The Dodd Frank rule will have a significant effect on the European swaps and derivatives market, alongside other regulation that will cause many businesses to alter their operations.
Originally signed into law in the US in July 2010, the act was conceived as a means of tackling the recession that spread across the globe in previous years, helping to protect the financial industry from future debt and potential financial instability.

The legislation proposed to cover a number of areas, including a comprehensive regulation of financial markets, an increased transparency of derivatives and consumer protection reforms.
In addition, the law focuses on creating various measures that aim to boost international standards in the financial industry, while making the regulation of credit rating agencies tighter.

It is not the only law that will affect Europe, as one other piece of legislation that will impact the continent's swaps and derivatives industry is the European Market Infrastructure Regulation (EMIR).

This law presents a reporting obligation for over-the-counter (OTC) derivatives, a clearing obligation for eligible OTC derivatives and measures to decrease counterparty credit risk.
Such changes will have many consequences for businesses, with Celent's report Dodd Frank and EMIR Derivatives Reforms: Future Scenarios and the Impact on Derivatives Technology predicting that a wide number of market structure changes could arise.

David Easthope, research director of capital markets at Celent and co-author of the report, said: "In the end, we predict a two-tier swaps market with distinct dealer-to-dealer execution platforms and dealer-to-client platforms, based on the evolution of existing mechanisms and new market entrants.

"At the same time, divergent approaches to regulation and rule application mean that the resulting market structure can vary across instrument class and by region."
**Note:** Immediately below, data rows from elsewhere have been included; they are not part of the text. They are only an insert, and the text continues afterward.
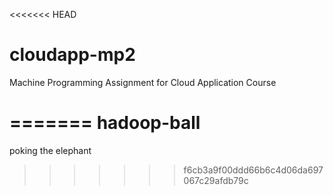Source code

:<<<<<<< HEAD
# cloudapp-mp2
Machine Programming Assignment for Cloud Application Course
 
=======
hadoop-ball
===========

poking the elephant
>>>>>>> f6cb3a9f00ddd66b6c4d06da697067c29afdb79c
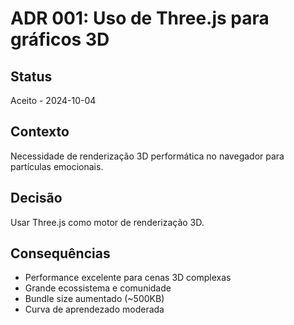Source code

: # ADR 001: Uso de Three.js para gráficos 3D

## Status
Aceito - 2024-10-04

## Contexto
Necessidade de renderização 3D performática no navegador para partículas emocionais.

## Decisão
Usar Three.js como motor de renderização 3D.

## Consequências
- Performance excelente para cenas 3D complexas
- Grande ecossistema e comunidade
- Bundle size aumentado (~500KB)
- Curva de aprendezado moderada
Cubillas Ding, research director of finance and risk at Celent and co-author of the report, added that swap dealers and counterparties will witness the most extensive effects on their business models and IT budgets.

One particular component of the Dodd Frank legislation that is unsettling some members of the European Union is the Volcker Rule.
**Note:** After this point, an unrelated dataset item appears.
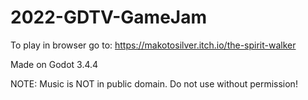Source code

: # 2022-GDTV-GameJam

To play in browser go to: https://makotosilver.itch.io/the-spirit-walker

Made on Godot 3.4.4

NOTE: Music is NOT in public domain. Do not use without permission!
It is designed to prevent US banks from engaging in dangerous investments, but the European Commission is planning to speak out against the legislation to US treasury secretary Timothy Geithner, reports the Wall Street Journal.

The news provider has reported that European commissioner for the internal market Michel Barnier, is hoping to speak to Mr Geithner about the rule next month (February).

His plans to speak out against the Volcker Rule follow a discussion with UK chancellor of the exchequer George Osborne, with many experts in the field worried that the regulation may hinder European markets, which could bring on particularly adverse effects in the current economic climate.

Speaking to the Wall Street Journal, Jaret Seiberg, senior policy analyst with Guggenheim Securities, said: "When foreign governments are complaining that a rule could have systemic ramifications, that has to be a message that regulators hear.

"The irony is that Volcker was intended to reduce the risk of a systemic crisis, yet we're hearing from foreign governments that it could actually provoke one by reducing liquidity in the trading of sovereign debt."

In addition to the EMIR and Dodd Frank laws, specialists in the European financial industry may have to adapt to new regulations that specifically govern the derivatives market.

According to Reuters, European commissioner for the internal market Michel Barnier is set to revamp the laws in the particular industry, urging banks to move away from the OTC market and instead engage in trading on open exchanges.

If confirmed, these new rules will mean that all deals must be recorded centrally in an effort to make the market easier to monitor, enabling financial risks to be assessed more effectively.
Therefore, with the Dodd Frank and EMIR laws, as well as plans for a potential revamp of Europe's governance of the derivatives market, specialists must ensure that they keep aware of any regulation changes and alter their approaches accordingly.